Forum Moderators: phranque

Message Too Old, No Replies

Oracle Fixes Java Vulnerability

     
6:15 pm on Jan 14, 2013 (gmt 0)

Administrator from GB 

WebmasterWorld Administrator engine is a WebmasterWorld Top Contributor of All Time 10+ Year Member Top Contributors Of The Month Best Post Of The Month

joined:May 9, 2000
posts:22318
votes: 240


Oracle released an emergency software update today to fix a security vulnerability in its Java software that could allow attackers to break into computers.
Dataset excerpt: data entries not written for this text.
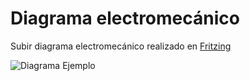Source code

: # Diagrama electromecánico

Subir diagrama electromecánico realizado en [Fritzing](http://fritzing.org/home/)


![Diagrama Ejemplo](/multimedia/diiseno_electromecanico.png)
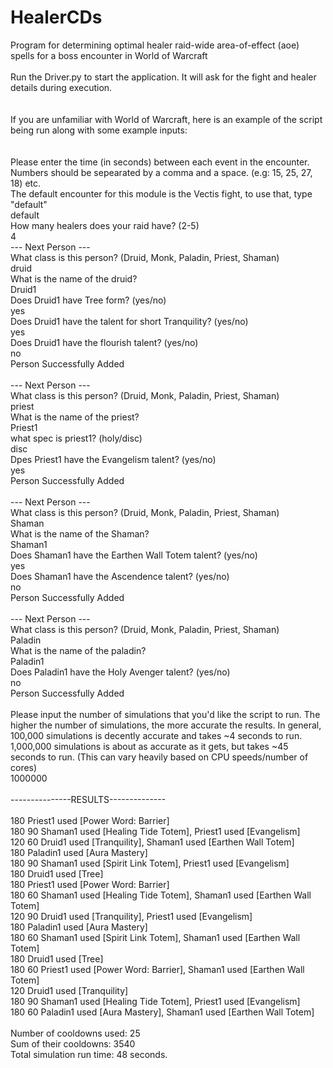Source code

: # HealerCDs
Program for determining optimal healer raid-wide area-of-effect (aoe) spells for a boss encounter in World of Warcraft\
\
Run the Driver.py to start the application. It will ask for the fight and healer details during execution.\
\
\
If you are unfamiliar with World of Warcraft, here is an example of the script being run along with some example inputs:\
\
\
Please enter the time (in seconds) between each event in the encounter. Numbers should be sepearated by a comma and a space. (e.g: 15, 25, 27, 18) etc.\
The default encounter for this module is the Vectis fight, to use that, type "default"\
default\
How many healers does your raid have? (2-5)\
4\
--- Next Person ---\
What class is this person? (Druid, Monk, Paladin, Priest, Shaman)\
druid\
What is the name of the druid?\
Druid1\
Does Druid1 have Tree form? (yes/no)\
yes\
Does Druid1 have the talent for short Tranquility? (yes/no)\
yes\
Does Druid1 have the flourish talent? (yes/no)\
no\
Person Successfully Added\
\
--- Next Person ---\
What class is this person? (Druid, Monk, Paladin, Priest, Shaman)\
priest\
What is the name of the priest?\
Priest1\
what spec is priest1? (holy/disc)\
disc\
Dpes Priest1 have the Evangelism talent? (yes/no)\
yes\
Person Successfully Added\
\
--- Next Person ---\
What class is this person? (Druid, Monk, Paladin, Priest, Shaman)\
Shaman\
What is the name of the Shaman?\
Shaman1\
Does Shaman1 have the Earthen Wall Totem talent? (yes/no)\
yes\
Does Shaman1 have the Ascendence talent? (yes/no)\
no\
Person Successfully Added\
\
--- Next Person ---\
What class is this person? (Druid, Monk, Paladin, Priest, Shaman)\
Paladin\
What is the name of the paladin?\
Paladin1\
Does Paladin1 have the Holy Avenger talent? (yes/no)\
no\
Person Successfully Added\
\
Please input the number of simulations that you'd like the script to run. The higher the number of simulations, the more accurate the results. In general, 100,000 simulations is decently accurate and takes ~4 seconds to run. 1,000,000 simulations is about as accurate as it gets, but takes ~45 seconds to run. (This can vary heavily based on CPU speeds/number of cores)\
1000000\
\
---------------RESULTS--------------\
\
180      Priest1 used [Power Word: Barrier]\
180 90   Shaman1 used [Healing Tide Totem], Priest1 used [Evangelism]\
120 60   Druid1 used [Tranquility], Shaman1 used [Earthen Wall Totem]\
180      Paladin1 used [Aura Mastery]\
180 90   Shaman1 used [Spirit Link Totem], Priest1 used [Evangelism]\
180      Druid1 used [Tree]\
180      Priest1 used [Power Word: Barrier]\
180 60   Shaman1 used [Healing Tide Totem], Shaman1 used [Earthen Wall Totem]\
120 90   Druid1 used [Tranquility], Priest1 used [Evangelism]\
180      Paladin1 used [Aura Mastery]\
180 60   Shaman1 used [Spirit Link Totem], Shaman1 used [Earthen Wall Totem]\
180      Druid1 used [Tree]\
180 60   Priest1 used [Power Word: Barrier], Shaman1 used [Earthen Wall Totem]\
120      Druid1 used [Tranquility]\
180 90   Shaman1 used [Healing Tide Totem], Priest1 used [Evangelism]\
180 60   Paladin1 used [Aura Mastery], Shaman1 used [Earthen Wall Totem]\
\
Number of cooldowns used: 25\
Sum of their cooldowns: 3540\
Total simulation run time: 48 seconds.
The update, which is available on Oracle's Web site, fixes a critical vulnerability in Oracle's Java 7 that could allow a remote, unauthenticated attacker to execute arbitrary code. The attack can be induced if someone visits a Web site that's been set up with malicious code to take advantage of the hole.

Oracle Fixes Java Vulnerability [news.cnet.com]


Earlier story
U.S. Warning Over Java Vulnerability [webmasterworld.com]
4:34 am on Jan 15, 2013 (gmt 0)

Senior Member

WebmasterWorld Senior Member sgt_kickaxe is a WebmasterWorld Top Contributor of All Time 5+ Year Member

joined:Apr 14, 2010
posts:3169
votes: 0


Why does this sound like some hacker found an intentional back door that was only meant for Oracle to know about? Since it's fixed, has any site provided actual technical details as to what was wrong?
8:27 am on Jan 15, 2013 (gmt 0)

Administrator from JP 

WebmasterWorld Administrator bill is a WebmasterWorld Top Contributor of All Time 10+ Year Member Top Contributors Of The Month Best Post Of The Month

joined:Oct 12, 2000
posts:14487
votes: 49


By now most security minded IT people will have removed Java from their customers' browsers. I for one am not inclined to add it back.